Collected data
◆ ◆ ◆ ◆
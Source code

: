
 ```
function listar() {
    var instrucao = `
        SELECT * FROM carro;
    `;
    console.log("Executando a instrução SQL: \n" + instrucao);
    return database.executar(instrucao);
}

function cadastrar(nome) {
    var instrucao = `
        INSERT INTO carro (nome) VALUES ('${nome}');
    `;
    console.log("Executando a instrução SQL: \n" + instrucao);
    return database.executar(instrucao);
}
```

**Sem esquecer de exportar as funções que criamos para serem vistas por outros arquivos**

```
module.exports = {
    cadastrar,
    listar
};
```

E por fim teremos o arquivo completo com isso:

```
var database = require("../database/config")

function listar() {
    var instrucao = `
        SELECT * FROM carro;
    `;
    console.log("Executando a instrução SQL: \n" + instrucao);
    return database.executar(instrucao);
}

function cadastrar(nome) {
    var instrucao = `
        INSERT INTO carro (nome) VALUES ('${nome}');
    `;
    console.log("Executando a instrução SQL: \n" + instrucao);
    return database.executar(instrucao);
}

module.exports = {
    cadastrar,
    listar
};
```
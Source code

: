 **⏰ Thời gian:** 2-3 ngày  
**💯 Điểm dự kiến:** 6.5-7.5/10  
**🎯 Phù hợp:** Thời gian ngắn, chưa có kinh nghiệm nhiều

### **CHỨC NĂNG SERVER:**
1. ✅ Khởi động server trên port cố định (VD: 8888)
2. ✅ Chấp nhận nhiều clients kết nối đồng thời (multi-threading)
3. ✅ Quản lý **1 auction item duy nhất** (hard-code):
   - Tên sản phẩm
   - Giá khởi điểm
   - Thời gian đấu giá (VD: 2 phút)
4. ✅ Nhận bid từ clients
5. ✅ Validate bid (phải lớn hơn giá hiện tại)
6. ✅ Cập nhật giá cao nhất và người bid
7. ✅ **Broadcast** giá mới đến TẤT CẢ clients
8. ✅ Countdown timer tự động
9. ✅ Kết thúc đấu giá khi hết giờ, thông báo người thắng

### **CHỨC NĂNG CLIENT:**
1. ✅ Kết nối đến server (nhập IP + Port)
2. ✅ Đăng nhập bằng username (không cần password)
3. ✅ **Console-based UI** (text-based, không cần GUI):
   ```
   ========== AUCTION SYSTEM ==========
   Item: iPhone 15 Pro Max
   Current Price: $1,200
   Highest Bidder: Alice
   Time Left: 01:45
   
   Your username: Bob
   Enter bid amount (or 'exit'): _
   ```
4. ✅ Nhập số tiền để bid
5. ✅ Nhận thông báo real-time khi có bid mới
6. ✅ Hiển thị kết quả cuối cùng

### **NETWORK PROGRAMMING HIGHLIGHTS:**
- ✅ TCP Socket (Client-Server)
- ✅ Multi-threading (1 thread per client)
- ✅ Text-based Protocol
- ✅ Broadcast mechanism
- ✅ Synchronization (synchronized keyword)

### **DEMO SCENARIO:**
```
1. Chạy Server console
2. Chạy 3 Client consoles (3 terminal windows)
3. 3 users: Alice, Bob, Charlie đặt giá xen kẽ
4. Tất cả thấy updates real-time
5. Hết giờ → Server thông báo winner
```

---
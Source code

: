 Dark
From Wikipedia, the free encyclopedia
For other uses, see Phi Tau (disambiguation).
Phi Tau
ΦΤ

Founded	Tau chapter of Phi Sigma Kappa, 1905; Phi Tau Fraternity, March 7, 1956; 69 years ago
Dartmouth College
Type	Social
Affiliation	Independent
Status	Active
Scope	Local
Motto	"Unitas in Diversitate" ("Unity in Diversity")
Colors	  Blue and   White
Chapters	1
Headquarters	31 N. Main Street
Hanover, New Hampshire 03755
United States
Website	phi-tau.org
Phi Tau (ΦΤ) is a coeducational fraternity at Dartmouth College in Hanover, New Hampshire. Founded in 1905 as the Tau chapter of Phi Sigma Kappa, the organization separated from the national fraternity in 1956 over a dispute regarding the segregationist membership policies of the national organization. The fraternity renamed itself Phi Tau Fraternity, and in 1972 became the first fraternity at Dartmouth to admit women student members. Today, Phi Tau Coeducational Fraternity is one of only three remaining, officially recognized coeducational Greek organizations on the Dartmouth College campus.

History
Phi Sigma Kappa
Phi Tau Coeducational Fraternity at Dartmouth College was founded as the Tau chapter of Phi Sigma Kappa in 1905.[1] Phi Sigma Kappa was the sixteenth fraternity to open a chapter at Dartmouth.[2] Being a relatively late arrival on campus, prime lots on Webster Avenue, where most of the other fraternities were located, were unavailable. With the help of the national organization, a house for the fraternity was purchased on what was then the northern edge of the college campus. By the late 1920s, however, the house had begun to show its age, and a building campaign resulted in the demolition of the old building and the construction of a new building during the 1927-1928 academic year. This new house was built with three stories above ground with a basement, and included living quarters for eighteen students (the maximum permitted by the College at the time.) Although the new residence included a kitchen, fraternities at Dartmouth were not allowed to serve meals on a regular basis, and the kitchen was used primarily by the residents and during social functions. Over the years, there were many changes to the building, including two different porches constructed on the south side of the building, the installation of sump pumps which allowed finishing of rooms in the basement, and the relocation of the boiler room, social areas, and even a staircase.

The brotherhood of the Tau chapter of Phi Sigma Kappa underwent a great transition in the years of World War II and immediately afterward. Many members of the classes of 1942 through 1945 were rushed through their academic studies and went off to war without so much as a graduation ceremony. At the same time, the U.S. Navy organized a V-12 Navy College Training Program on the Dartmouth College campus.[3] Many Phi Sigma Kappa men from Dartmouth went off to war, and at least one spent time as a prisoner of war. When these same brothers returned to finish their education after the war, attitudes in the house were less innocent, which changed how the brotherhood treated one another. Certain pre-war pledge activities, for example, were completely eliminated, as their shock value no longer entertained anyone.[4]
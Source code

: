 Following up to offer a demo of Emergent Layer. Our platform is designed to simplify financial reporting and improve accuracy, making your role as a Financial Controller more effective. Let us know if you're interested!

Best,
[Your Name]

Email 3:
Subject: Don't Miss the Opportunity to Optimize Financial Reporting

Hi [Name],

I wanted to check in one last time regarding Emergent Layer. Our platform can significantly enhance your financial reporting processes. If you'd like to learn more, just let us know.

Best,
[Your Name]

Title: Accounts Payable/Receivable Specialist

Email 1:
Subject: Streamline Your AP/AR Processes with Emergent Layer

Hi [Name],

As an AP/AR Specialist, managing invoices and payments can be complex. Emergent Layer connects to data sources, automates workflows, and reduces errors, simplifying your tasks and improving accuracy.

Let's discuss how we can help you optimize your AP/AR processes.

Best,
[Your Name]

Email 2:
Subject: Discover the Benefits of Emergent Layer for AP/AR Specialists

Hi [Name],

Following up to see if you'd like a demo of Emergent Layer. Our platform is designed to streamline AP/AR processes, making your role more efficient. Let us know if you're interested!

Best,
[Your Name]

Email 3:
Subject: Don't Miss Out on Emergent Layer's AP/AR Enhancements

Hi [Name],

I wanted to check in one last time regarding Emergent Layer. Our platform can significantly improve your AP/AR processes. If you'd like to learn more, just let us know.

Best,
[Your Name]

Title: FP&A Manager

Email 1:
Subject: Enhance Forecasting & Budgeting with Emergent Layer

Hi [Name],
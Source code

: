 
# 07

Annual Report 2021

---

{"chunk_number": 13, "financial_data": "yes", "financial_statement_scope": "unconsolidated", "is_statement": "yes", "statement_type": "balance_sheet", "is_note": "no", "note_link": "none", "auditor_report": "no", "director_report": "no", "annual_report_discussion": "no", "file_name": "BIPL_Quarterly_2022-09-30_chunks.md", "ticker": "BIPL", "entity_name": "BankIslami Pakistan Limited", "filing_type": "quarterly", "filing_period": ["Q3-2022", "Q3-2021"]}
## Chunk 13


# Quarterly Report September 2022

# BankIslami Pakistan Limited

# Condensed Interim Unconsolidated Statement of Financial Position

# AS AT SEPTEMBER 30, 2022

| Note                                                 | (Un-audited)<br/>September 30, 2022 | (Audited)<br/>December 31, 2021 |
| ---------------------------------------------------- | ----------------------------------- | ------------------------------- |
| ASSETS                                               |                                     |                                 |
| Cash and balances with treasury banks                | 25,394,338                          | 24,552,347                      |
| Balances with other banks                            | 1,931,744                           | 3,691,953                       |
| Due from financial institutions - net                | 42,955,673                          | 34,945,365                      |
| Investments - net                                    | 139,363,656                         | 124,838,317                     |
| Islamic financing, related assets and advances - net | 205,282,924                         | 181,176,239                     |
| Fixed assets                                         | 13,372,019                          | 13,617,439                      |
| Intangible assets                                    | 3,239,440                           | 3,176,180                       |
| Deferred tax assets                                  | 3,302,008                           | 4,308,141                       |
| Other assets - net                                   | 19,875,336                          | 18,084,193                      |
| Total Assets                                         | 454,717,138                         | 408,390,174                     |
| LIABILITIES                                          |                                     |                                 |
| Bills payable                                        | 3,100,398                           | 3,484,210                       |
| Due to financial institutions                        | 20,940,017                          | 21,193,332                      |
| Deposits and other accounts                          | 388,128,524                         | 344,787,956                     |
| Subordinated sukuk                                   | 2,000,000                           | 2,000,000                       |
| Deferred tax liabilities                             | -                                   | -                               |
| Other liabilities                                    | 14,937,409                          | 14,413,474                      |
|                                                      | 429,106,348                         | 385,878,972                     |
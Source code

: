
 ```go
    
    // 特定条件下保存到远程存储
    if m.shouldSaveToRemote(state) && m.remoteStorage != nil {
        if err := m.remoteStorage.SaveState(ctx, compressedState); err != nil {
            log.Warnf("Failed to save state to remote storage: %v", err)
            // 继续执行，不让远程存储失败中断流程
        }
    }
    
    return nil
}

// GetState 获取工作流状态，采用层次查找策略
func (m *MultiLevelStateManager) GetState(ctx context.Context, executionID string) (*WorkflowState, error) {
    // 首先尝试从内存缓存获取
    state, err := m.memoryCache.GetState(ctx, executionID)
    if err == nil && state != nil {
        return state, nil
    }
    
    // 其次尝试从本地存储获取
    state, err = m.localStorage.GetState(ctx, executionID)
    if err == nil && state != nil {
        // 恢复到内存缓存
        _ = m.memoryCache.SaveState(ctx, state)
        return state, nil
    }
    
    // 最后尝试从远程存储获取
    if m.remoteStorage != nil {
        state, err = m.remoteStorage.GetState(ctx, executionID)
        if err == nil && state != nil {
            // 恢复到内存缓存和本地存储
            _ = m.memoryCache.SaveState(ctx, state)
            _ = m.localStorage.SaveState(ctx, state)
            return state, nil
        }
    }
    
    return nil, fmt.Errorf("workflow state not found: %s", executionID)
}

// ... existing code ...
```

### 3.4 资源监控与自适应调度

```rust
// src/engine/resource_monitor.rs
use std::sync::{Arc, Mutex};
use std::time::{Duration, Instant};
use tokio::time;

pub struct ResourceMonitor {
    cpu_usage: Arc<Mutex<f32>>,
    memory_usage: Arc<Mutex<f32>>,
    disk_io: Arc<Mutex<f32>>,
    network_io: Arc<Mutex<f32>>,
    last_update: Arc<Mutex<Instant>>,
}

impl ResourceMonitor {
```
◆ ◆ ◆ ◆
> **Activity**: Find and copy every line in the entries above where the string "know" occurs.

> **Exercise solution**:
: Following up to offer a demo of Emergent Layer. Our platform is designed to simplify financial reporting and improve accuracy, making your role as a Financial Controller more effective. Let us know if you're interested!
I wanted to check in one last time regarding Emergent Layer. Our platform can significantly enhance your financial reporting processes. If you'd like to learn more, just let us know.
Following up to see if you'd like a demo of Emergent Layer. Our platform is designed to streamline AP/AR processes, making your role more efficient. Let us know if you're interested!
I wanted to check in one last time regarding Emergent Layer. Our platform can significantly improve your AP/AR processes. If you'd like to learn more, just let us know.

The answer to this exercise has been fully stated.